MH1: Preview #2 A World Without Collisions

“If this is happening in your country, then God must seem to be crying all of the time.”

Director Kent Gash

A World Without Collisions is an ideal yet an unreal reality.

As a passionate theatre-lover, I am aware of various things that are happening on onstage, however my first priority is to listen to the playwright’s dialogue and its recital, the relationship between the characters, and the play’s themes. This time, as a latecomer, I was so impressed by the set built by Set Designer Jason Sherwood with the 1950’s Tea Room in South Africa and its use of the stage space (as the ATC always seem to do) with the customers’ table, the counter, the jukebox, and the rain behind the stage.

There are themes that I observed in “Master Harold”…and The Boys. One, the different lives between the inside and the outside of the stage. The life that happened onstage was a reality of friendship, kinship, remembrance, playfulness, and informality. The outside of what we was experienced by the characters and the audience was chaotic by Hally’s depressing family life and broken by the apartheid in South Africa. The characters and the audience can experience only by the various phone calls from Hally’s mother about the lame, pained, and alcoholic father. Another theme that I experienced was Hally’s immaturity to his shocking transition to adulthood, because of these phone calls.

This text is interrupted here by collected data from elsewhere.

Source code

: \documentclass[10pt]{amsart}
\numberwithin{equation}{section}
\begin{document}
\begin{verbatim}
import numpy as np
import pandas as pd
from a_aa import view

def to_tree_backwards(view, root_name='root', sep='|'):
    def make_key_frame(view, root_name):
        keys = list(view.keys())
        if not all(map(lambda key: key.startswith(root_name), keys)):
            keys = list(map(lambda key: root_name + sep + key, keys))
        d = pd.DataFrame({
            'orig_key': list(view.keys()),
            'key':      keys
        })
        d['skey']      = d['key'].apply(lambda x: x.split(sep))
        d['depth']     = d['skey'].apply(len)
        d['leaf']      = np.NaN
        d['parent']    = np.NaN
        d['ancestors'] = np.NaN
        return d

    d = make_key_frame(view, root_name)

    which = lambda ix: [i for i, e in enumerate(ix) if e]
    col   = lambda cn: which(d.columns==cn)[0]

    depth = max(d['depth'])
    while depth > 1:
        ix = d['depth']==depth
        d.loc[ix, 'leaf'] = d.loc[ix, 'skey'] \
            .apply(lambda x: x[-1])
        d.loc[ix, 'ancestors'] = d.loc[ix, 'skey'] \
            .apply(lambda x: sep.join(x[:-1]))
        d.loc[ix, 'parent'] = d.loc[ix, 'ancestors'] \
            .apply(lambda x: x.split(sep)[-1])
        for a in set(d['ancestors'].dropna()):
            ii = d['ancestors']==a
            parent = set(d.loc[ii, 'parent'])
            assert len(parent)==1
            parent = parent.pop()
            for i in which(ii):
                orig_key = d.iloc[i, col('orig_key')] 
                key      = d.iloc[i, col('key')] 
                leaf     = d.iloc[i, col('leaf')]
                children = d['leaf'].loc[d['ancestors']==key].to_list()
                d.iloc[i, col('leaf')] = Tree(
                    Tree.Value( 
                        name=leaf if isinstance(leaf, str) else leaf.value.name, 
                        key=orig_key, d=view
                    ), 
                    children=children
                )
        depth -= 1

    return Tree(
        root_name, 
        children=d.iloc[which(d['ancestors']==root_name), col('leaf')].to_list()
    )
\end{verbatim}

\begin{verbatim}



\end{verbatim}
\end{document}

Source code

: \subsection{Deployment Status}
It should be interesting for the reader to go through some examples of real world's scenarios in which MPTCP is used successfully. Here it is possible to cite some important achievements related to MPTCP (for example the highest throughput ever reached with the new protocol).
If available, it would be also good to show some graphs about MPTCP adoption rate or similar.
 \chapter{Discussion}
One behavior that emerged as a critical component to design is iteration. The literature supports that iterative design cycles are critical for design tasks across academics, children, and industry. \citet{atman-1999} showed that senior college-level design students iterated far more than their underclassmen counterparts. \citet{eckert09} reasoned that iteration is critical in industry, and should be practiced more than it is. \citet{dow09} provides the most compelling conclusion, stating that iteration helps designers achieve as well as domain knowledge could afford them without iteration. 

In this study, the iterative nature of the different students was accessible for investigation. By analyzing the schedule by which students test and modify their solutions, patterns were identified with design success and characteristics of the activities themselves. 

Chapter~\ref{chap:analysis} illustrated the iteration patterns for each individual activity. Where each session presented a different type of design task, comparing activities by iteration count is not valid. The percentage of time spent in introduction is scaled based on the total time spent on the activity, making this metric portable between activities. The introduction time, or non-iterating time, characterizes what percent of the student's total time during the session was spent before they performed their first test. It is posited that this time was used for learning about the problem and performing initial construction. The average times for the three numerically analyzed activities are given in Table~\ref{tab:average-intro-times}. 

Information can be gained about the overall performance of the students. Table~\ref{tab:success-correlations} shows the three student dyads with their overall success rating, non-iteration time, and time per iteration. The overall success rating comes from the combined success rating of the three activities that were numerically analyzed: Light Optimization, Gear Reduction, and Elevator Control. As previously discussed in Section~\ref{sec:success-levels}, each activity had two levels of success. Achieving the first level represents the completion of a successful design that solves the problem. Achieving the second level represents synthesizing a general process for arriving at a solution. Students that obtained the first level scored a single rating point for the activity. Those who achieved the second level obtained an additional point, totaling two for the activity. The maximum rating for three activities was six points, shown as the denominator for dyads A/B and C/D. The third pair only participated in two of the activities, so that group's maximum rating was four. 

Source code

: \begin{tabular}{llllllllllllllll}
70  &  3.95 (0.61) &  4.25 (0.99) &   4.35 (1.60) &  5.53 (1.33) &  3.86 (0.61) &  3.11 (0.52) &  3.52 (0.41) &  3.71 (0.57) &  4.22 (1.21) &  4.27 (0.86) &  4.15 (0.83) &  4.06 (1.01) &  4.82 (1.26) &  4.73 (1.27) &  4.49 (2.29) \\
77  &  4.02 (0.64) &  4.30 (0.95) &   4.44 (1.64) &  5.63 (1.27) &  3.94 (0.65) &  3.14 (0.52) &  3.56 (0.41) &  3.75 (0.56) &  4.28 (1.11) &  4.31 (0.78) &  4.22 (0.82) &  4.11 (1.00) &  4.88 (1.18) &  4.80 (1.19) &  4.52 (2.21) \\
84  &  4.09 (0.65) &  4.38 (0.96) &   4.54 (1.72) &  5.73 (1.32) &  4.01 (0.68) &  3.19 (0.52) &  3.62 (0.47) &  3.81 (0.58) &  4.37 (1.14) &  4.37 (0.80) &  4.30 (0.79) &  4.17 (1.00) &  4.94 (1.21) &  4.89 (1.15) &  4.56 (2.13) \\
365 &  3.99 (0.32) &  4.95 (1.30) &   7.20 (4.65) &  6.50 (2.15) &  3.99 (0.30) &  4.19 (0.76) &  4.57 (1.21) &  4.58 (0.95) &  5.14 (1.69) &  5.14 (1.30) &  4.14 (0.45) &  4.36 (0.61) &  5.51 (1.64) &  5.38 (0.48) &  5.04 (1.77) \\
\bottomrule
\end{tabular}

I was honored to be at the preview where the audience got to speak with the director, the dialect coach, the costume, light, and set designers about the rehearsal and production process. I questioned about how the directors and designers could keep the play interesting for the audience with one set and only 3 actors, especially because of the last ATC’s production of Cabaret which had over 10 actors in the ensemble and various sets that changed constantly. Director Kent Gash answered my question brilliantly. When staging a production, one must play attention to the playwright’s directions in their play, the characters’ objectives, the demands of the play, having trust in the play, and the choices of the artists.

All in all, bravissimo to everyone who worked the production of “Master Harold”… and The Boys!